*** EXTRACTED ENTRIES ***

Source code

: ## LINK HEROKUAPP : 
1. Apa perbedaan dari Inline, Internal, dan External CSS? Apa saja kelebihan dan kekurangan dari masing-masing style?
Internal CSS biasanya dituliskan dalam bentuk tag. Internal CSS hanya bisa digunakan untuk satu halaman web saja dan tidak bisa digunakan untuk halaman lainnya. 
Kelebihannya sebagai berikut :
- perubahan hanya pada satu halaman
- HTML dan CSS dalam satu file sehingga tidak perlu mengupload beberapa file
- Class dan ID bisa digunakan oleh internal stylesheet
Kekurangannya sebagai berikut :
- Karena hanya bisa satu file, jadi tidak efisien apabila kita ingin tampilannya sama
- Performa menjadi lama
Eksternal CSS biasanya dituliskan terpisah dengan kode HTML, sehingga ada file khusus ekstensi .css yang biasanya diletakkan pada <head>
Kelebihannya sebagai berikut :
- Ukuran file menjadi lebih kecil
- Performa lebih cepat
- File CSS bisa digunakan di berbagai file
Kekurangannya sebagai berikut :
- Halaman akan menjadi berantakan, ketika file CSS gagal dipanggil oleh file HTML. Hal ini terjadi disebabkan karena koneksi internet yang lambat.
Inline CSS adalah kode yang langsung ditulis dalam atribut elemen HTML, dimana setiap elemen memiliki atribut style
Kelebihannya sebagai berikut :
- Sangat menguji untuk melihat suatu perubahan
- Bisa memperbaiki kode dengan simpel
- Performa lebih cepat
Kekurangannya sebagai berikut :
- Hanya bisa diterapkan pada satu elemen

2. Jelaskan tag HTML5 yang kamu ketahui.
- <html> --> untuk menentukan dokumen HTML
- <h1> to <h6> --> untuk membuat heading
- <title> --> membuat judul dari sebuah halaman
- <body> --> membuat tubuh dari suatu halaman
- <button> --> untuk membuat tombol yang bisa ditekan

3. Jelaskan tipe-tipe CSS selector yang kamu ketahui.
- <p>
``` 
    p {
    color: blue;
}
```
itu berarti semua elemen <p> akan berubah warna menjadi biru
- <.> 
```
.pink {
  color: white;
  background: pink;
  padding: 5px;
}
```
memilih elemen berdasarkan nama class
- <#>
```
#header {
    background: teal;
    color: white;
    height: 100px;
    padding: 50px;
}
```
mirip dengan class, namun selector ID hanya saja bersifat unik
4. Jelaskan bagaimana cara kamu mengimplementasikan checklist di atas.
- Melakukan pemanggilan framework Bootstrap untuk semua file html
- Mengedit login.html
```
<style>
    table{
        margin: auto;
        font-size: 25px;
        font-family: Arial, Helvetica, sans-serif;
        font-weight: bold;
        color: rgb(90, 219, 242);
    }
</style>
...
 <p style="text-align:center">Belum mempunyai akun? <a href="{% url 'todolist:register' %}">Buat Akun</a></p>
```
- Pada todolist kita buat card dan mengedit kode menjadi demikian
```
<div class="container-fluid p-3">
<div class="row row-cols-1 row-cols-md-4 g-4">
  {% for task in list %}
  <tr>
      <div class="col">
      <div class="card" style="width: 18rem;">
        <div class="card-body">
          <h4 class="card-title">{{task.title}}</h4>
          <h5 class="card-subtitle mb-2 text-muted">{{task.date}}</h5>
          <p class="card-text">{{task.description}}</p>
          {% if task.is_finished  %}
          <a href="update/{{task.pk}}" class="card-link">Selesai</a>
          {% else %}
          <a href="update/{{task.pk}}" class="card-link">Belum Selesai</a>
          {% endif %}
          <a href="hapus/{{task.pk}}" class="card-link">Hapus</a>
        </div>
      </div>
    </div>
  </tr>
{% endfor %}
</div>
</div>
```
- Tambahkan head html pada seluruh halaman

***

• YOUR OBJECTIVE:
Lines in the records above that carry the word "suatu" are to be located and copied.

• EXERCISE RESULT:
- Sangat menguji untuk melihat suatu perubahan
- <body> --> membuat tubuh dari suatu halaman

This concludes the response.